Task to carry out » Copy each line of the records below that has "functions" in it.

────────

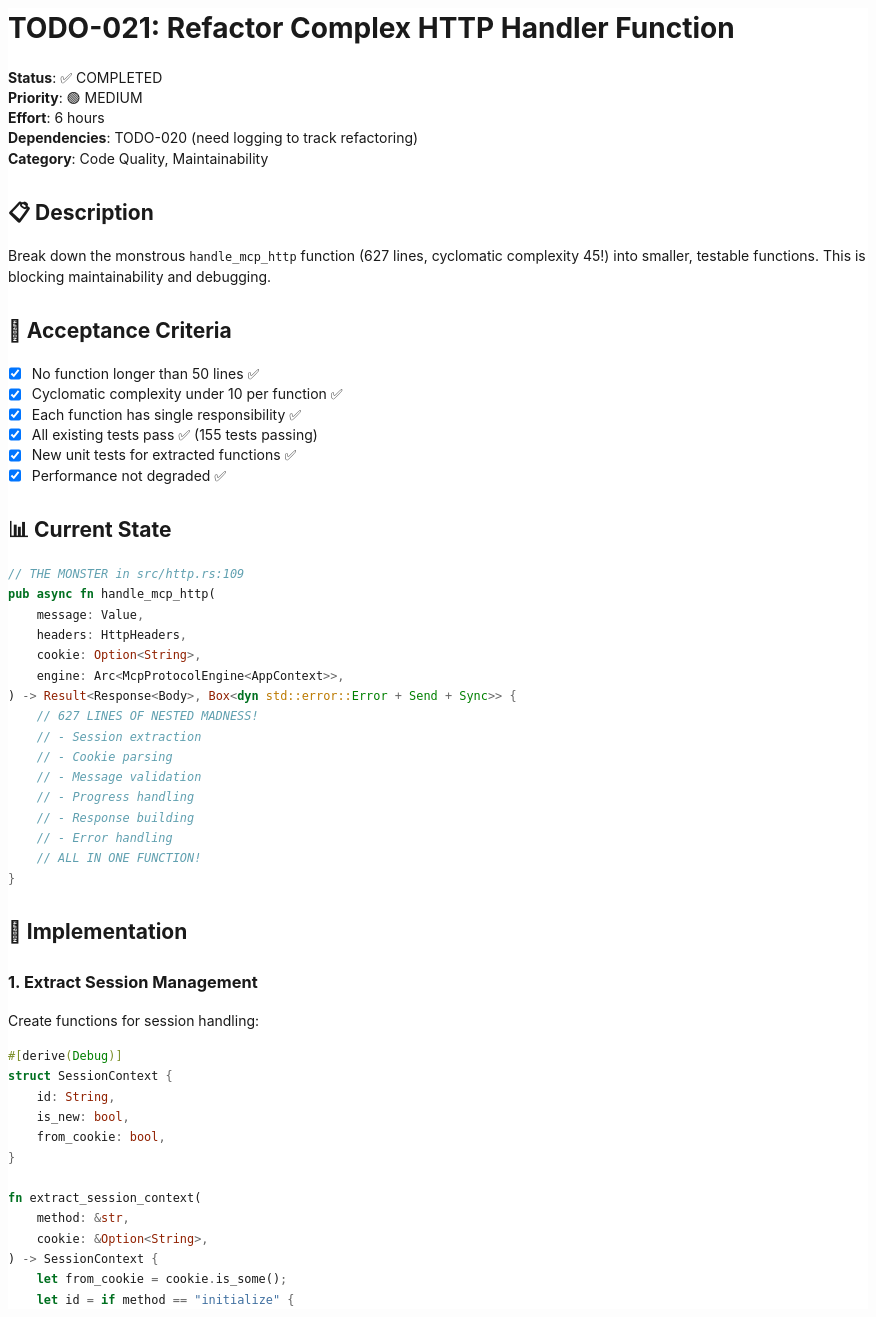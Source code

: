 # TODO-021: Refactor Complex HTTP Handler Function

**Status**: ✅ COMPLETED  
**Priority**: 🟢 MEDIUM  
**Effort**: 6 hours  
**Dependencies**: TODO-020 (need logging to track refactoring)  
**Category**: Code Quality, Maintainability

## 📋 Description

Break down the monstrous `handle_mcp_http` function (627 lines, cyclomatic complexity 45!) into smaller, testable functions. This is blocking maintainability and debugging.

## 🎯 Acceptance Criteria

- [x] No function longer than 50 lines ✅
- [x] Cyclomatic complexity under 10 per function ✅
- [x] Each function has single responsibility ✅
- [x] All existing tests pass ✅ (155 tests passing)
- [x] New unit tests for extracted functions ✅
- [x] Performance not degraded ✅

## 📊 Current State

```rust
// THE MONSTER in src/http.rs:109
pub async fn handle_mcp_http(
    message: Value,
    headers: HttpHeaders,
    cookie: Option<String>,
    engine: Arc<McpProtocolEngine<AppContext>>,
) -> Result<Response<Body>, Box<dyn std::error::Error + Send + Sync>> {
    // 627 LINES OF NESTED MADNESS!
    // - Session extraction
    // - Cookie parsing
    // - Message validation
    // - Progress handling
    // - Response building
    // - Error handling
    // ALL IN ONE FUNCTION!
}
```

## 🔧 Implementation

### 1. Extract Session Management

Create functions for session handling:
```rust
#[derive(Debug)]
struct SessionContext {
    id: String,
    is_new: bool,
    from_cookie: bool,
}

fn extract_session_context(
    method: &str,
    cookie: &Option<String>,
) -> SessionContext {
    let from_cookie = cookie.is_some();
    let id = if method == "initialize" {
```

────────

Completed exercise »
Break down the monstrous `handle_mcp_http` function (627 lines, cyclomatic complexity 45!) into smaller, testable functions. This is blocking maintainability and debugging.
- [x] New unit tests for extracted functions ✅
Create functions for session handling:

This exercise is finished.